ACUTE SILICOSIS/SILICOPROTEINOSIS
Metin Akgün
Ağrı İbrahim Çeçen University, Faculty of Medicine, Department of Chest Diseases, Ağrı, Türkiye
Akgun M. Acute Silicosis/ Silicoproteinosis. In: Altinisik G, McCormack FX, editors. Adopting Orphan Diseases: Rare Interstitial Lung Diseases. 1st ed. Ankara: Türkiye Klinikleri; 2025. p.61-73.
ABSTRACT
Acute silicosis is a rare and rapidly progressive lung disease that develops after intense, short-term exposure to respirable crystalline silica. Acute silicoproteinosis, a severe subtype, is defined by diffuse intra alveolar accumulation of lipoproteinaceous material and clinically mimics pulmonary alveolar proteinosis (PAP); recent outbreaks in denim sandblasting and engineered stone fabrication underscore its current relevance and its predilection for young workers who may progress to respiratory failure within months. Pathogenesis centers on silica induced injury to alveolar macrophages, with impaired surfactant clearance, activation of the NLRP3 inflammasome and neutrophilic alveolitis, and early profibrotic pathway activation.

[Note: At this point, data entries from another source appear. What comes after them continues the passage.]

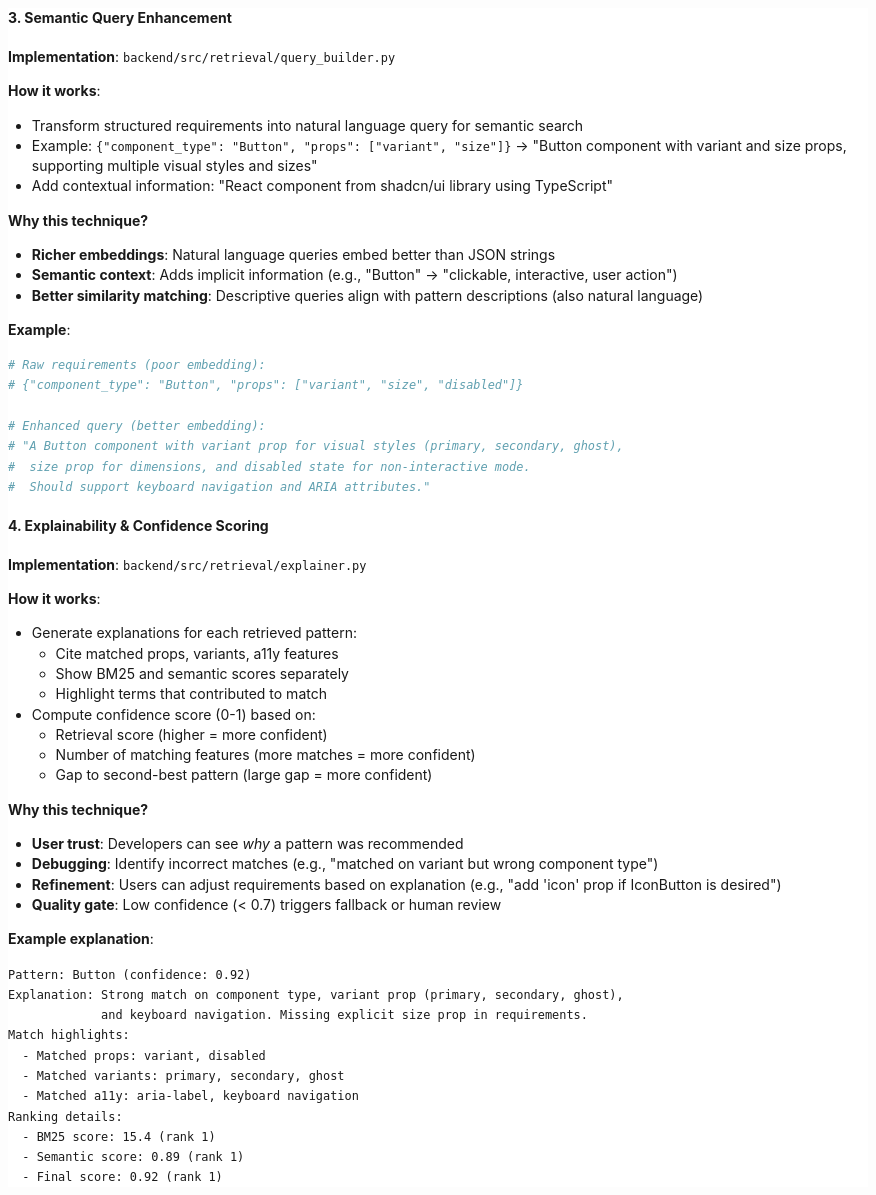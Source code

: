 #### 3. Semantic Query Enhancement

**Implementation**: `backend/src/retrieval/query_builder.py`

**How it works**:

- Transform structured requirements into natural language query for semantic search
- Example: `{"component_type": "Button", "props": ["variant", "size"]}` → "Button component with variant and size props, supporting multiple visual styles and sizes"
- Add contextual information: "React component from shadcn/ui library using TypeScript"

**Why this technique?**

- **Richer embeddings**: Natural language queries embed better than JSON strings
- **Semantic context**: Adds implicit information (e.g., "Button" → "clickable, interactive, user action")
- **Better similarity matching**: Descriptive queries align with pattern descriptions (also natural language)

**Example**:

```python
# Raw requirements (poor embedding):
# {"component_type": "Button", "props": ["variant", "size", "disabled"]}

# Enhanced query (better embedding):
# "A Button component with variant prop for visual styles (primary, secondary, ghost),
#  size prop for dimensions, and disabled state for non-interactive mode.
#  Should support keyboard navigation and ARIA attributes."
```

#### 4. Explainability & Confidence Scoring

**Implementation**: `backend/src/retrieval/explainer.py`

**How it works**:

- Generate explanations for each retrieved pattern:
  - Cite matched props, variants, a11y features
  - Show BM25 and semantic scores separately
  - Highlight terms that contributed to match
- Compute confidence score (0-1) based on:
  - Retrieval score (higher = more confident)
  - Number of matching features (more matches = more confident)
  - Gap to second-best pattern (large gap = more confident)

**Why this technique?**

- **User trust**: Developers can see _why_ a pattern was recommended
- **Debugging**: Identify incorrect matches (e.g., "matched on variant but wrong component type")
- **Refinement**: Users can adjust requirements based on explanation (e.g., "add 'icon' prop if IconButton is desired")
- **Quality gate**: Low confidence (< 0.7) triggers fallback or human review

**Example explanation**:

```
Pattern: Button (confidence: 0.92)
Explanation: Strong match on component type, variant prop (primary, secondary, ghost),
             and keyboard navigation. Missing explicit size prop in requirements.
Match highlights:
  - Matched props: variant, disabled
  - Matched variants: primary, secondary, ghost
  - Matched a11y: aria-label, keyboard navigation
Ranking details:
  - BM25 score: 15.4 (rank 1)
  - Semantic score: 0.89 (rank 1)
  - Final score: 0.92 (rank 1)
```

Clinically, patients develop rapidly worsening exertional dyspnea that may advance to rest dyspnea, together with dry cough, weight loss, fatigue, and hypoxemia; pulmonary function testing usually shows restriction with reduced diffusing capacity. Diagnosis integrates exposure history with high resolution chest CT showing a characteristic crazy paving pattern and bronchoalveolar lavage yielding opaque, milky fluid rich in PAS positive surfactant material; HRCT may also show air-space consolidations and centrilobular nodules, while hilar or mediastinal lymphadenopathy with eggshell calcification favors silica related disease. Microbiologic evaluation, including testing for tuberculosis, is warranted because silica exposure increases susceptibility to infection.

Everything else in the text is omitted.